HUNZA: Army engineers will soon start work to make a breach in the artificial lake formed on Hunza River by the Jan 4 landslide. Preparations are also afoot to open Khunjerab border to ensure supply of food and other items from China, said an official here on Tuesday.
In a briefing to journalists in Karimabad here, Deputy Commissioner Zafar Waqar Taj said the army engineer has the capacity and experience to deal with such situations. Maj-Gen Shahid Niaz of Engineering Corps will visit the disaster site on Thursday to finalise the strategy.
It will take over a month to release the water from the lake, he said. The experts of various departments are jointly working to assess the potential risk to the settlements upstream and downstream. He said the district administration has prepared a contingency plan to deal with any situation.
Answering a question, he said the government of Gilgit-Baltistan lacked the required resources and capacity to release the water. Work is in progress to construct road for the movement of machinery to reach the water outlet point.
About evacuation of threatened population in Gojal, Mr Taj said 80 people from Ayeenabad had been shifted to safer places.
Khunjerab border will be opened soon to ensure supply of food and other items to over 22,000 population of Gojal cut off from rest of the world due to the blockade of KKH. The interior ministry has directed the Immigration and Custom Departments to open their facilities at Sost, he added.
He said four helicopters have dumped food and fuel stock in Gojal that will meet the demand of the people for another two weeks. He said the utility stores in Gulmit and Sost have been provided one month’s stock. The local traders are also being facilitated to airlift their merchandise to the valley.
“The government has for the first time in the history of the country provided a very quick response in search and rescue, provision of compensation and airlifting of food and other items to the affected people,” he said.
Meanwhile, the rising level of the lack is creating panic among the people in the low-lying settlements of Gojal.
According to reports, the water outlet is about 98 meters (295 feet) high from the present level in the lake. An expert monitoring the situation informed Dawn that the water level is rising at a ratio of 1.2 meters in the main block and 1 meter in 24 hours in Ayeenabad.
The water has inundated about 400 meters of KKH in Ayeenabad, fields and orchards of about 32 families. Eight families have lost all their belongings.
Our Correspondent from Gilgit adds: The people of Gojal on Tuesday expressed concern over increasing threat to scores of low-lying villages in the valley from rising level of water in a lake and scarcity of edibles.

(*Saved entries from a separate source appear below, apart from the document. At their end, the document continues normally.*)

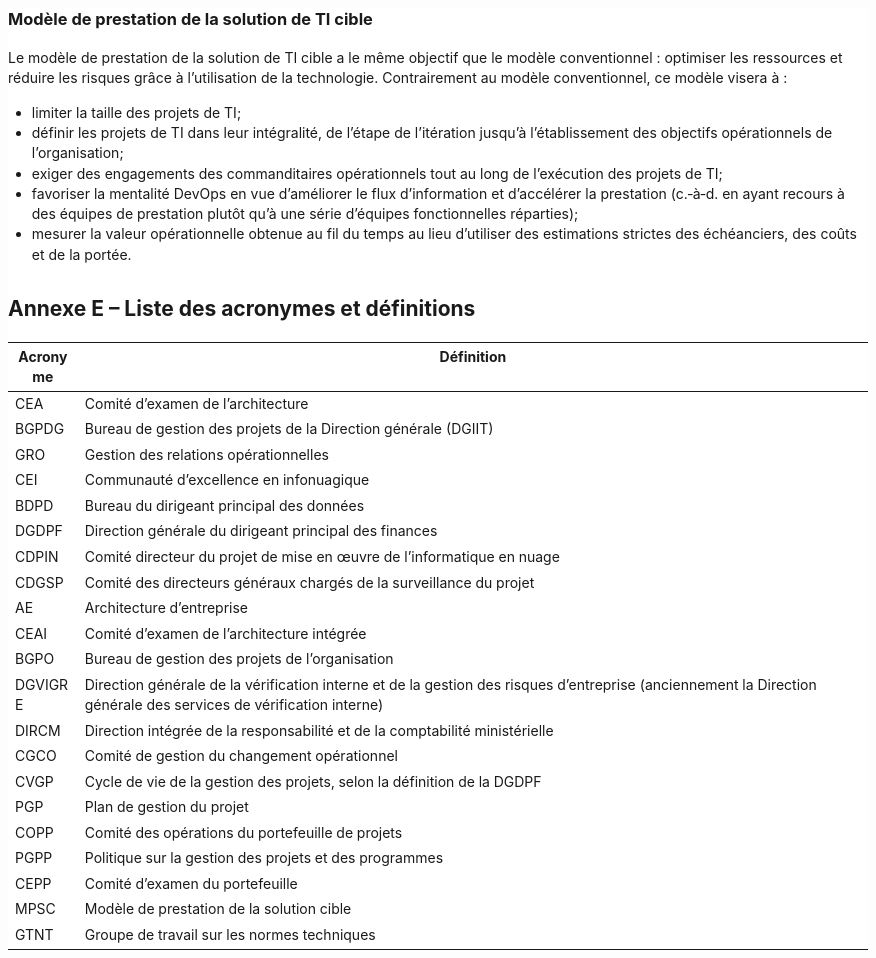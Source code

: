 ### Modèle de prestation de la solution de TI cible 

Le modèle de prestation de la solution de TI cible a le même objectif que le modèle conventionnel : optimiser les ressources et réduire les risques grâce à l’utilisation de la technologie.
Contrairement au modèle conventionnel, ce modèle visera à :

- limiter la taille des projets de TI;
- définir les projets de TI dans leur intégralité, de l’étape de l’itération jusqu’à l’établissement des objectifs opérationnels de l’organisation;
- exiger des engagements des commanditaires opérationnels tout au long de l’exécution des projets de TI;
- favoriser la mentalité DevOps en vue d’améliorer le flux d’information et d’accélérer la prestation (c.‑à‑d. en ayant recours à des équipes de prestation plutôt qu’à une série d’équipes fonctionnelles réparties);
- mesurer la valeur opérationnelle obtenue au fil du temps au lieu d’utiliser des estimations strictes des échéanciers, des coûts et de la portée.

## Annexe E – Liste des acronymes et définitions

| **Acronyme** | **Définition**                                                                                                                                                    |
|--------------|-------------------------------------------------------------------------------------------------------------------------------------------------------------------|
| CEA          | Comité d’examen de l’architecture                                                                                                                                 |
| BGPDG        | Bureau de gestion des projets de la Direction générale (DGIIT)                                                                                                    |
| GRO          | Gestion des relations opérationnelles                                                                                                                             |
| CEI          | Communauté d’excellence en infonuagique                                                                                                                           |
| BDPD         | Bureau du dirigeant principal des données                                                                                                                         |
| DGDPF        | Direction générale du dirigeant principal des finances                                                                                                            |
| CDPIN        | Comité directeur du projet de mise en œuvre de l’informatique en nuage                                                                                            |
| CDGSP        | Comité des directeurs généraux chargés de la surveillance du projet                                                                                               |
| AE           | Architecture d’entreprise                                                                                                                                         |
| CEAI         | Comité d’examen de l’architecture intégrée                                                                                                                        |
| BGPO         | Bureau de gestion des projets de l’organisation                                                                                                                   |
| DGVIGRE      | Direction générale de la vérification interne et de la gestion des risques d’entreprise (anciennement la Direction générale des services de vérification interne) |
| DIRCM        | Direction intégrée de la responsabilité et de la comptabilité ministérielle                                                                                       |
| CGCO         | Comité de gestion du changement opérationnel                                                                                                                      |
| CVGP         | Cycle de vie de la gestion des projets, selon la définition de la DGDPF                                                                                           |
| PGP          | Plan de gestion du projet                                                                                                                                         |
| COPP         | Comité des opérations du portefeuille de projets                                                                                                                  |
| PGPP         | Politique sur la gestion des projets et des programmes                                                                                                            |
| CEPP         | Comité d’examen du portefeuille                                                                                                                                   |
| MPSC         | Modèle de prestation de la solution cible                                                                                                                         |
| GTNT         | Groupe de travail sur les normes techniques                                                                                                                       |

Addressing a press conference in Gilgit, a group of people from Gojal said that though the government and non-governmental organisations have been providing relief to the landslide-hit people in lower Hunza, there is a need to give attention to the plight of over 22,000 population of Gojal who are facing shortage of edibles, medicines and threat from the lake water. The blockade of KKH has crippled the civic and commercial life in Gojal valley.